The EU decision, to be formally approved by national governments next year, provides a lifeline for the Kyoto Protocol, the world’s only treaty with mandatory emission targets from 2008 to 2012 for industrialized nations. UN envoys agreed at a summit ended today in Durban, South Africa, that the so-called second commitment period would span 2013 to 2017.
The pledge by the 27-nation bloc, which has its own internally binding target of cutting greenhouse gases by 20 percent in 2020 from 1990 levels, ensures that the Kyoto treaty won’t become an empty shell after Russia, Canada and Japan declared they would not adopt new targets. The U.S. has never ratified the protocol.
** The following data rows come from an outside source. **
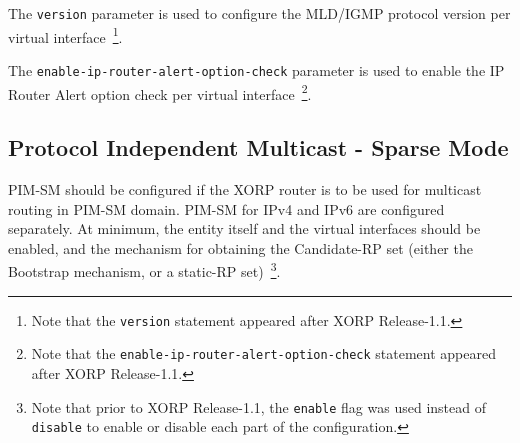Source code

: The {\tt version} parameter is used to configure the MLD/IGMP protocol
version per virtual interface~\footnote{Note that the {\tt version}
statement appeared after XORP Release-1.1.}.

The {\tt enable-ip-router-alert-option-check} parameter is used to
enable the IP Router Alert option check per virtual interface~\footnote{Note
that the {\tt enable-ip-router-alert-option-check} statement appeared after
XORP Release-1.1.}.

\newpage
\subsection{Protocol Independent Multicast - Sparse Mode}
\label{sec:protocols:pim}

PIM-SM should be configured if the XORP router is to be used for
multicast routing in PIM-SM domain. PIM-SM for IPv4 and IPv6 are
configured separately. At minimum, the entity itself and the
virtual interfaces should be enabled, and the mechanism for obtaining
the Candidate-RP set (either the Bootstrap mechanism, or a static-RP
set)~\footnote{Note that prior to XORP Release-1.1, the {\tt enable} flag
was used instead of {\tt disable} to enable or disable each part of the
configuration.}.


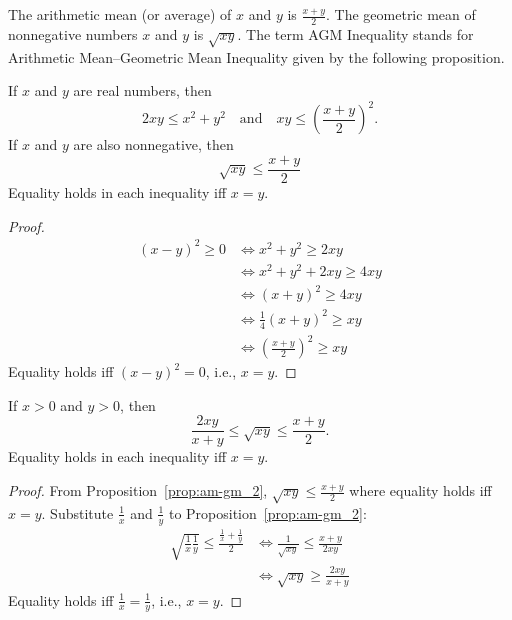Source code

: \documentclass[../main.tex]{subfiles}
\begin{document}
The \textsf{arithmetic mean} (or average) of $x$ and $y$ is $\frac{x + y}{2}$.
The \textsf{geometric mean} of nonnegative numbers $x$ and $y$ is $\sqrt{xy}$.
The term \textsf{AGM Inequality} stands for \textsf{Arithmetic Mean--Geometric Mean Inequality} given by the following proposition.
\begin{prop} \label{prop:am-gm_2}
    If $x$ and $y$ are real numbers, then
    \[
        2xy \leq x^2 + y^2 \quad \text{and} \quad xy \leq \left(\frac{x+y}{2}\right)^2.
    \]
    If $x$ and $y$ are also nonnegative, then
    \[
        \sqrt{xy} \leq \frac{x + y}{2}
    \]
    Equality holds in each inequality iff $x = y$.
\end{prop}
\begin{proof}
    \begin{align*}
        (x - y)^2 \geq 0 &\Leftrightarrow x^2 + y^2 \geq 2xy\\
                         &\Leftrightarrow x^2 + y^2 + 2xy \geq 4xy\\
                         &\Leftrightarrow (x + y)^2 \geq 4xy\\
                         &\Leftrightarrow \frac 1 4 (x + y)^2 \geq xy\\
                         &\Leftrightarrow \left(\frac{x + y}{2}\right)^2 \geq xy
    \end{align*}
    Equality holds iff $(x - y)^2 = 0$, i.e., $x = y$.
\end{proof}

\begin{cor}
    If $x > 0$ and $y > 0$, then
    \[
        \frac{2xy}{x + y} \leq \sqrt{xy} \leq \frac{x + y}{2}.
    \]
    Equality holds in each inequality iff $x = y$.
\end{cor}
\begin{proof}
    From Proposition~\ref{prop:am-gm_2}, $\sqrt{xy} \leq \frac{x + y}{2}$ where equality holds iff $x = y$.
    Substitute $\frac 1 x$ and $\frac 1 y$ to Proposition~\ref{prop:am-gm_2}:
    \begin{align*}
        \sqrt{\frac 1 x \frac 1 y} \leq \frac{\frac 1 x + \frac 1 y}{2} &\Leftrightarrow \frac{1}{\sqrt{xy}} \leq \frac{x + y}{2xy}\\
                                                                        &\Leftrightarrow \sqrt{xy} \geq \frac{2xy}{x + y}
    \end{align*}
    Equality holds iff $\frac 1 x = \frac 1 y$, i.e., $x = y$.
\end{proof}
\end{document}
“We are going to the second commitment period,” Climate Commissioner Connie Hedegaard said in Durban today.
The EU decision ensures a bridging mechanism for the period between the expiration of current goals for developed nations next year and the entry into force of a new international deal that envoys agreed to prepare for no later than 2020. It also helps to allay investors’ concerns that the UN carbon market, which shrank to $1.5 billion last year from $7.4 billion in 2007, may lose its legal basis.
The UN decision today set the deadline for countries to submit their second set of Kyoto commitments before May 1, 2012.
The extension of the Kyoto targets by developed countries was a key demand from poorer nations, including India, China and Brazil, which have voluntary goals under the protocol and argued they need more time for a shift to mandatory commitments that would impact their economic growth.